I seem to recall that you joined the Quatloos board just before the server crash over here. In the unfortunate event that your registration was zapped by the crash, I wanted to pass along an answer to a question you raised some time back on the LH forum and to challenge you to discuss it with your fellow CtC’ers.
Back in March someone posted a question on the LH forum about using CTC to avoid the estate tax, to which you replied:
http://www.losthorizons.com/phpBB/viewtopic.php?t=318Very interesting question. If income taxes cannot be direct federal taxes without apportionment, the same must hold true for estate and gift taxes. (With these taxes, the state seems to be trying to force people to hang onto their assets until death, when the act of transferring them creates a window of opportunity for snatching goodies from the bereaved during their period of greatest distraction.) But if these taxes are federally-imposed indirect taxes then, where is the associated privilege? How can these taxes be sustained as legal and Constitutional? Even if a pro-tax advocate takes the esoteric position that an estate tax can't violate the property rights of the deceased because dead people no longer have any natural rights, this rationale could obviously not be applied to objections regarding the gift tax, which seems just another variant of "income" tax. What is the equivalent anchor here to "trade or business"?
Another poster then claimed that there is a federal and state “privilege” involved in the transmission of property at death (incidentally, he was wrong – the probate process, including laws dealing with the requirements for a valid will and laws providing where one’s property goes if one dies without a will, is purely a matter of state law). You then responded:
Regrettably, no further response to your inquiry was posted.That makes a certain amount of sense to me. [Disclaimer: this of course doesn't necessarily guarantee an explanation to be either true or the whole story.] However, that still doesn't explain the nature of gift taxes. These also must actually cover only excise taxable transactions, but does anyone know where the definitional lynchpin [sic] here?

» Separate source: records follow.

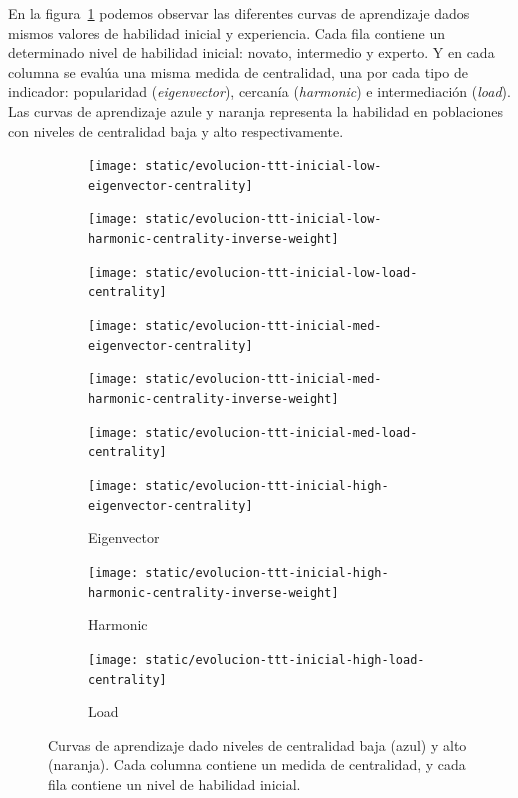 \documentclass[a4paper,11pt]{book}
\theoremstyle{definition}
\begin{document}
En la figura~\ref{fig:curvas_de_aprendizaje} podemos observar las diferentes curvas de aprendizaje dados mismos valores de habilidad inicial y experiencia.
%
Cada fila contiene un determinado nivel de habilidad inicial: novato, intermedio y experto.
%
Y en cada columna se eval\'ua una misma medida de centralidad, una por cada tipo de indicador: popularidad (\emph{eigenvector}), cercan\'ia (\emph{harmonic}) e intermediaci\'on (\emph{load}).
%
Las curvas de aprendizaje azule y naranja representa la habilidad en poblaciones con niveles de centralidad baja y alto respectivamente.
%
\begin{figure}[ht!]
    \centering
	\begin{subfigure}[t]{0.32\textwidth}\centering
	\texttt{[image: static/evolucion-ttt-inicial-low-eigenvector-centrality]}
	\end{subfigure}
	\begin{subfigure}[t]{0.32\textwidth}\centering
	\texttt{[image: static/evolucion-ttt-inicial-low-harmonic-centrality-inverse-weight]}
	\end{subfigure}
	\begin{subfigure}[t]{0.32\textwidth}\centering
	\texttt{[image: static/evolucion-ttt-inicial-low-load-centrality]}
	\end{subfigure}
	\begin{subfigure}[t]{0.32\textwidth}\centering
	\texttt{[image: static/evolucion-ttt-inicial-med-eigenvector-centrality]}
	\end{subfigure}
	\begin{subfigure}[t]{0.32\textwidth}\centering
	\texttt{[image: static/evolucion-ttt-inicial-med-harmonic-centrality-inverse-weight]}
	\end{subfigure}
	\begin{subfigure}[t]{0.32\textwidth}\centering
	\texttt{[image: static/evolucion-ttt-inicial-med-load-centrality]}
	\end{subfigure}
    \begin{subfigure}[t]{0.32\textwidth}\centering
	\texttt{[image: static/evolucion-ttt-inicial-high-eigenvector-centrality]}
	\caption{Eigenvector}
	\end{subfigure}
	\begin{subfigure}[t]{0.32\textwidth}\centering
	\texttt{[image: static/evolucion-ttt-inicial-high-harmonic-centrality-inverse-weight]}
	\caption{Harmonic}
	\end{subfigure}
	\begin{subfigure}[t]{0.32\textwidth}\centering
	\texttt{[image: static/evolucion-ttt-inicial-high-load-centrality]}
	\caption{Load}
	\end{subfigure}
	\caption{
	Curvas de aprendizaje dado niveles de centralidad baja (azul) y alto (naranja). Cada columna contiene un medida de centralidad, y cada fila contiene un nivel de habilidad inicial.
	}
	\label{fig:curvas_de_aprendizaje}
\end{figure}
\end{document}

Your puzzlement is understandable, considering your unfortunate acceptance of Hendrickson’s false premise that an excise must involve the exercise of a federal privilege and your insistence on there being an “excise taxable transaction”. But this is not and never has been the law, and I hope the following will help you understand why.
The constitutional basis for the gift tax was explained in Bromley v. McCaughn, 280 U.S. 124 (1929), where the Supreme Court stated:
You can read the entire case here:Whatever may be the precise line which sets off direct taxes from others, we need not now determine. While taxes levied upon or collected from persons because of their general ownership of property may be taken to be direct, Pollock v. Farmers Loan & Trust Company, 157 U.S. 429, 158 U.S. 601, this Court has consistently held, almost from the foundation of the government, that a tax imposed upon a particular use of property or the exercise of a single power over property incidental to ownership, is an excise which need not be apportioned, and it is enough for present purposes that this tax is of the latter class.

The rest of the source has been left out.